January 17 Finding Karl
It is late April 2013, I am in Shelter Bay Marina, and I just bought a sailboat. My sailboat. Most likely the only one I will ever own in my life. I have never made an investment like this in my life before: nearly 10.000€. It’s not a lot for a sailboat, especially not for one made from Aluminum, with a length over all of 11,20m. Still, it’s a lot for me. But that is not the reason why I have this queasy feeling inside me. It’s something else…something that slowly works its way to my brain.
For about four years, I have been looking around all Europe to try and find a boat. People always say, that you will notice, when you have found the right boat for you. I looked at various different boat models, with a checklist in my head for the rational part of the decision and trying to picture myself sailing and living on each one of those potential boats, waiting for a certain emotion to settle in that would make me think “this is the one”. It never came.
And here I am, in Colón at the Atlantic coast of Panama, with a signed contract in my hands.

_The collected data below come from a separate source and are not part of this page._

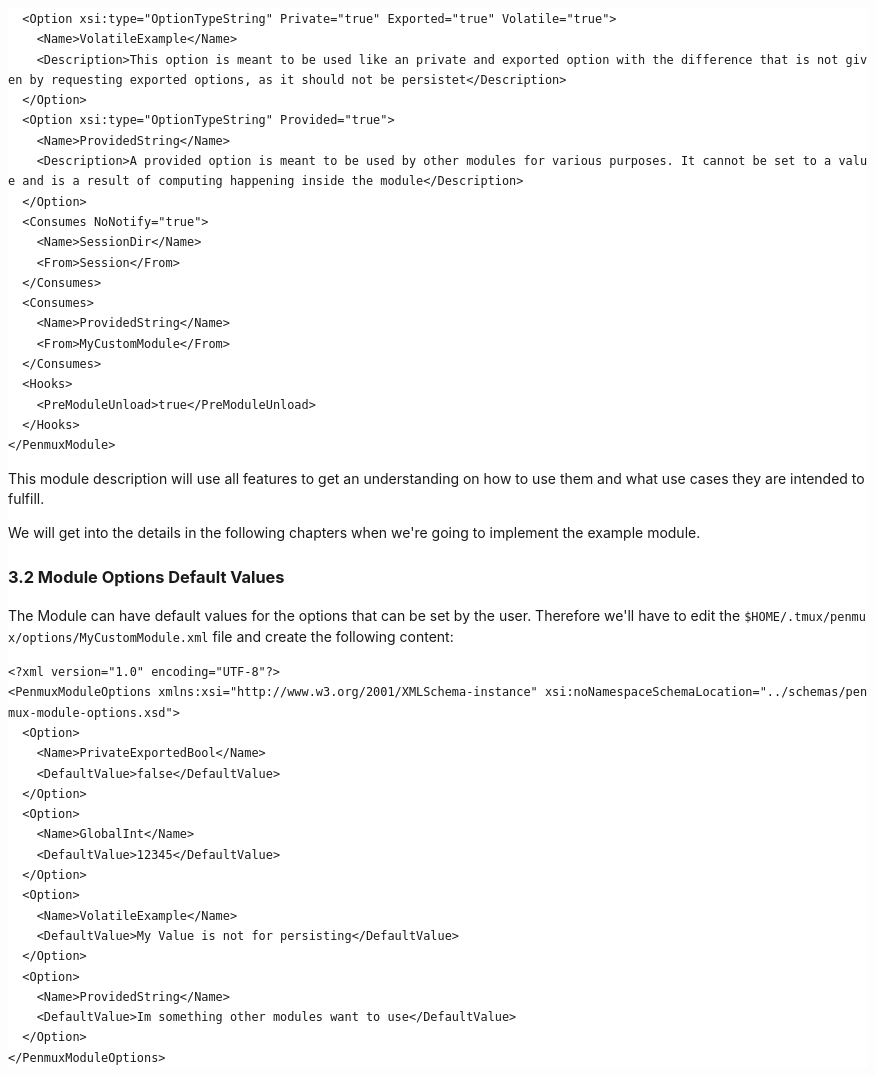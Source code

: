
 ```
  <Option xsi:type="OptionTypeString" Private="true" Exported="true" Volatile="true">
    <Name>VolatileExample</Name>
    <Description>This option is meant to be used like an private and exported option with the difference that is not given by requesting exported options, as it should not be persistet</Description>
  </Option>
  <Option xsi:type="OptionTypeString" Provided="true">
    <Name>ProvidedString</Name>
    <Description>A provided option is meant to be used by other modules for various purposes. It cannot be set to a value and is a result of computing happening inside the module</Description>
  </Option>
  <Consumes NoNotify="true">
    <Name>SessionDir</Name>
    <From>Session</From>
  </Consumes>
  <Consumes>
    <Name>ProvidedString</Name>
    <From>MyCustomModule</From>
  </Consumes>
  <Hooks>
    <PreModuleUnload>true</PreModuleUnload>
  </Hooks>
</PenmuxModule>
```

This module description will use all features to get an understanding on how to use them and what use cases they are intended to fulfill.

We will get into the details in the following chapters when we're going to implement the example module.

### 3.2 Module Options Default Values

The Module can have default values for the options that can be set by the user. Therefore we'll have to edit the `$HOME/.tmux/penmux/options/MyCustomModule.xml` file and create the following content:

```
<?xml version="1.0" encoding="UTF-8"?>
<PenmuxModuleOptions xmlns:xsi="http://www.w3.org/2001/XMLSchema-instance" xsi:noNamespaceSchemaLocation="../schemas/penmux-module-options.xsd">
  <Option>
    <Name>PrivateExportedBool</Name>
    <DefaultValue>false</DefaultValue>
  </Option>
  <Option>
    <Name>GlobalInt</Name>
    <DefaultValue>12345</DefaultValue>
  </Option>
  <Option>
    <Name>VolatileExample</Name>
    <DefaultValue>My Value is not for persisting</DefaultValue>
  </Option>
  <Option>
    <Name>ProvidedString</Name>
    <DefaultValue>Im something other modules want to use</DefaultValue>
  </Option>
</PenmuxModuleOptions>
```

For a boat that I have just cleaned for more than a week because it was overgrown with a forest of mold.
Seriously? Well, it’s definitely my name on that paper in front of me, so it must be true.
I lie down on the bow of my new to me boat, the air is hot and humid, and I gaze up at millions of stars. And I let those slightly scary thoughts take over: The moment has come. I have a boat. The adventure begins. Untie The Lines!